The Battle of Celden Wood

This poem is not yet finished. However, I cannot seem to reconcile the element I want included at the end with what I have in the body. So for now, enjoy.

I stepped from Celden Wood into the silent silver sun
Which drove before it Dourish spear, and horse, and sword, and drum
And glinted from the foeman’s steel, still half a mile away;
“Come meet this blade of Celden, foe, and show thee to thy grave.
Come hither, cross the frozen field, the shining, deathly snow,
Where once the farmer’s wicked scythe cut down the golden rows,
Where, when a child, I used to walk, behind my father’s plow,
My ax is sharpened, Dourish lords; come forth and meet me now.

“Come whir the dance of death with me beneath this frozen sun,
My ax has bowed, and welcomes thee to where thy blood will run,
The frost is glinting off its edge, the steel is cold and pure,
And keener than the winter air; come now, thy end is sure.”
And came the lords across snow; it thundered up behind,
Mixed frozen mud with hoof and boot, and man and beast entwined
The great black stallions plunged across, and ninety-seven fell,
Though still our arrows could not stop that frothy wave of hell.

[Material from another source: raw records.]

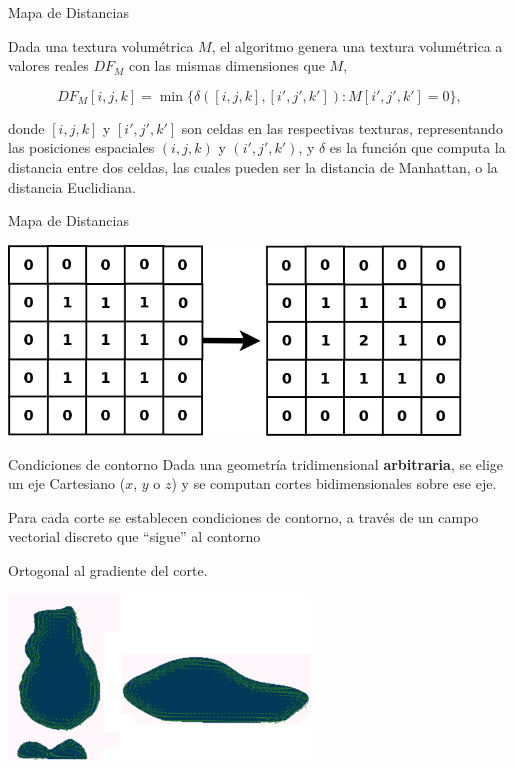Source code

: \documentclass[spanish]{beamer}
\begin{document}
\begin{frame}{Mapa de Distancias}

Dada una textura volumétrica $M$, el algoritmo genera una textura volumétrica a valores reales $DF_{M}$ con las mismas dimensiones que $M$,


$$DF_{M}[i,j,k] = \min \bigg\{ \delta([i,j,k],[i',j',k']): M[i',j',k'] = 0 \bigg\},$$


\noindent donde $[i,j,k]$ y $[i',j',k']$ son celdas en las respectivas texturas, representando las posiciones espaciales $(i,j,k)$ y $(i',j',k')$, y $\delta$ es la función que computa la distancia entre dos celdas, las cuales pueden ser la distancia de Manhattan, o la distancia Euclidiana.

\end{frame}

\begin{frame}{Mapa de Distancias}

\centerline{\includegraphics[width=12cm]{../figures/distance}}

\end{frame}

\begin{frame}{Condiciones de contorno}
Dada una geometría tridimensional \textbf{arbitraria}, se elige un eje Cartesiano ($x$, $y$ o $z$) y se computan cortes bidimensionales sobre ese eje.

Para cada corte se establecen condiciones de contorno, a través de un campo vectorial discreto que ``sigue'' al contorno

Ortogonal al gradiente del corte.

  \centerline{\includegraphics[width=8cm]{../figures/Fig4}}
\end{frame}
\end{document}
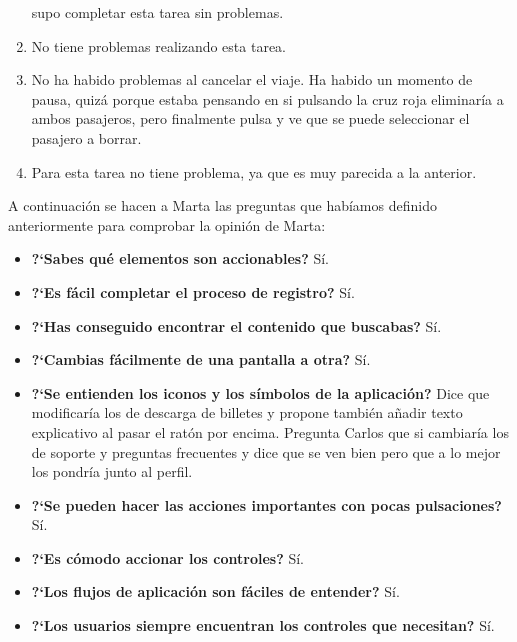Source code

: \begin{enumerate}
        supo completar esta tarea sin problemas.
    \item No tiene problemas realizando esta tarea.
    \item No ha habido problemas al cancelar el viaje. Ha habido un momento de pausa, quizá porque estaba pensando en si pulsando la cruz roja eliminaría
        a ambos pasajeros, pero finalmente pulsa y ve que se puede seleccionar el pasajero a borrar.
    \item Para esta tarea no tiene problema, ya que es muy parecida a la anterior.
\end{enumerate}

A continuación se hacen a Marta las preguntas que habíamos definido anteriormente para comprobar la opinión de Marta:

\begin{itemize}
    \item \textbf{?`Sabes qué elementos son accionables?} Sí. 
    \item \textbf{?`Es fácil completar el proceso de registro?} Sí. 
    \item \textbf{?`Has conseguido encontrar el contenido que buscabas?} Sí.
    \item \textbf{?`Cambias fácilmente de una pantalla a otra?} Sí.
    \item \textbf{?`Se entienden los iconos y los símbolos de la aplicación?} Dice que modificaría los de descarga de billetes y propone
        también añadir texto explicativo al pasar el ratón por encima. Pregunta Carlos que si cambiaría los de soporte y preguntas frecuentes
        y dice que se ven bien pero que a lo mejor los pondría junto al perfil.
    \item \textbf{?`Se pueden hacer las acciones importantes con pocas pulsaciones?} Sí.
    \item \textbf{?`Es cómodo accionar los controles?} Sí.
    \item \textbf{?`Los flujos de aplicación son fáciles de entender?} Sí.
    \item \textbf{?`Los usuarios siempre encuentran los controles que necesitan?} Sí.
\end{itemize}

And then, behind the devil-beasts, ten thousand foemen came;
Mortality was in their eyes: a maddened, writhing flame;
I drank it up like smold’ring myrrh, I breathed it deeply in,
And faced the horsemen with my ax, and loved the battle’s den,
And flung myself into their ranks, and cut them down like wheat,
But felt my brethren driven back, and giving in retreat,
Withdrawing to the field’s edge; pushed back into the trees,
And leaving there a stream of blood to drip and run and freeze.

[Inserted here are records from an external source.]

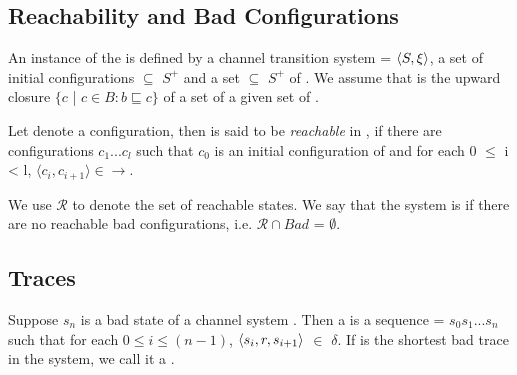 \subsection{Reachability and Bad Configurations}
\label{bad}
An instance of the  is defined by a channel transition system  = $\langle S,\xi\rangle$, a set of initial configurations  $\subseteq$ $S^+$ and a set  $\subseteq$ $S^+$ of . We assume that  is the upward closure $\{c$ | $ c \in B: b \sqsubseteq c\}$ of a set of a given  set of . 

Let  denote a configuration, then  is said to be \emph{reachable} in , if there are configurations $c_1...c_l$ such that $c_0$ is an initial configuration of  and for each 0 $\leq$ i < l, $\langle c_i, c_{i+1} \rangle \in \rightarrow$.

We use $\mathcal{R}$ to denote the set of reachable states. We say that the system  is  if there are no reachable bad configurations, i.e. $\mathcal{R} \cap Bad$ = $\emptyset$.

\subsection{Traces}
\label{traces}

Suppose $s_n$ is a bad state of a channel system . Then a  is a sequence  = $s_0s_1...s_n$ such that for each $0 \leq i \leq (n-1)$, $\langle s_i,r,s_{i+1}\rangle$ $\in$ $\delta$. If  is the shortest bad trace in the system, we call it a .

The pride of Doureland’s sons kept on, and followed through the wood:
The coward’s name shall ne’er be giv’n a fighting Dourish lord;
They urged their steeds through brush and brier, until they were deep in,
Beneath the silent trees, which held the trap we’d laid for them,
And arrows poured, like seeds of wrath, into the floundering ranks,
They chased in vane: we circled ‘round and cut them at their flanks,
And felled the plunging devil-beasts into the drifted snow,
Where wild eyes turned lifeless ice, and blood, like roses, grew.

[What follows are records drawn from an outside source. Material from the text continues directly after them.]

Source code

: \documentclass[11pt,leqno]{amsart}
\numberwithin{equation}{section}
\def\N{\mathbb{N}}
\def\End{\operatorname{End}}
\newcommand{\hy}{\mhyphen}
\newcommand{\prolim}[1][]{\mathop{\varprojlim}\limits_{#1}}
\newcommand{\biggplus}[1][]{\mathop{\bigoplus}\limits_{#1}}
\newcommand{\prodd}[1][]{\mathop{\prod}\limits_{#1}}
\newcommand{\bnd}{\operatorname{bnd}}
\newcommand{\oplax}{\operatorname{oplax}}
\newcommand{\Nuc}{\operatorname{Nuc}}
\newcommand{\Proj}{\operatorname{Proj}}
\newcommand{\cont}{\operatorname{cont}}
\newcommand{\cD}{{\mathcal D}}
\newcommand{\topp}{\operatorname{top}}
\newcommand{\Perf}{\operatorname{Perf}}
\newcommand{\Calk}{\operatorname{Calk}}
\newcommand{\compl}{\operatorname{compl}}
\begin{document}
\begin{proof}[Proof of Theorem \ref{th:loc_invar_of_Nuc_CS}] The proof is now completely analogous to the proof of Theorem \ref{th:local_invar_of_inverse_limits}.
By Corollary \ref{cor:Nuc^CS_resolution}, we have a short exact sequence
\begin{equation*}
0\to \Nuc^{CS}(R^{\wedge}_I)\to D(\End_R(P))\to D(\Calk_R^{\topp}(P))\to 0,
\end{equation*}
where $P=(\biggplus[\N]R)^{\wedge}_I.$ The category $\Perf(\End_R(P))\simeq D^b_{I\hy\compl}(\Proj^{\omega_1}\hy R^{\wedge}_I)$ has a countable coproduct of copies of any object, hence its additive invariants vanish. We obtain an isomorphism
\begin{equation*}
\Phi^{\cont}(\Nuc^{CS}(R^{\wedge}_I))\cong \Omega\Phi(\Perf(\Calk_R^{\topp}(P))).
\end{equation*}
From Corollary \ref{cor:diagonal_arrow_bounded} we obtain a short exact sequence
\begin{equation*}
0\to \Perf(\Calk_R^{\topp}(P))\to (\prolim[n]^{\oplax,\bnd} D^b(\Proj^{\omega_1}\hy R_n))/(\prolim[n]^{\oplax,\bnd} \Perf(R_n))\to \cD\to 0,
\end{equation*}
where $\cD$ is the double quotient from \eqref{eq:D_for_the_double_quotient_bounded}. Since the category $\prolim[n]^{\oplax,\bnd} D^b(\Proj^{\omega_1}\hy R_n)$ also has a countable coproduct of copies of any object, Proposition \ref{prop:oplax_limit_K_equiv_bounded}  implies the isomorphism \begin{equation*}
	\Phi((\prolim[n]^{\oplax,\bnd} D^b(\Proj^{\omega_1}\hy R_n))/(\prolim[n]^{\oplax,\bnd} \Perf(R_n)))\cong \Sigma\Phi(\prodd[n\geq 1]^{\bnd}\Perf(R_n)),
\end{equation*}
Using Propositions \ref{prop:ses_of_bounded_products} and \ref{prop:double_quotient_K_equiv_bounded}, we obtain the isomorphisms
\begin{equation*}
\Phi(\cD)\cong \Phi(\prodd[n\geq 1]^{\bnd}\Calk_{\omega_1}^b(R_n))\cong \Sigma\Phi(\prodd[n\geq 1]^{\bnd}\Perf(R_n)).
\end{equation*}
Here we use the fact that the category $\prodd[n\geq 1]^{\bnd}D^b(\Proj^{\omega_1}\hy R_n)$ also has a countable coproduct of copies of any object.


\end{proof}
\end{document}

Then came the footmen, pike and sword, advancing at a rush,
But broken by the trees and hindered by the frozen brush;
We came against them, ax and bow: our souls were in our breath,
We fell, and matched our foemen blood for blood and death for death!
Then, at our shouts, the Dourish line stepped back and gave us way
And broke and scattered in the snow and fled the crimson day
Like shadows when the morning sun is risen in the east,
Chased back from rocky hill and crag across the crimson frost.


Kyleigh said...

That sent chills down my spine, especially the third verse.
What was the inspiration for this poem?

Ezra said...

I can't remember the name of the original poem which inspired this. A friend showed it to me a while ago (I have been writing this for about a year).

Lostariel said...

It's a very tulgy poem, if you know what I mean.

Ezra said...

Tugly - is that from Jabberwocky?

Laura said...

Really good! The cadence was perfect, and it rhymed very well, besides being exciting. Love it :)

James Dunn said...

Hey, Ezra... do you think you might post "The Battle of Celden Wood" and the one about Caesar on Apricotpie? It would be nice to see your face their again.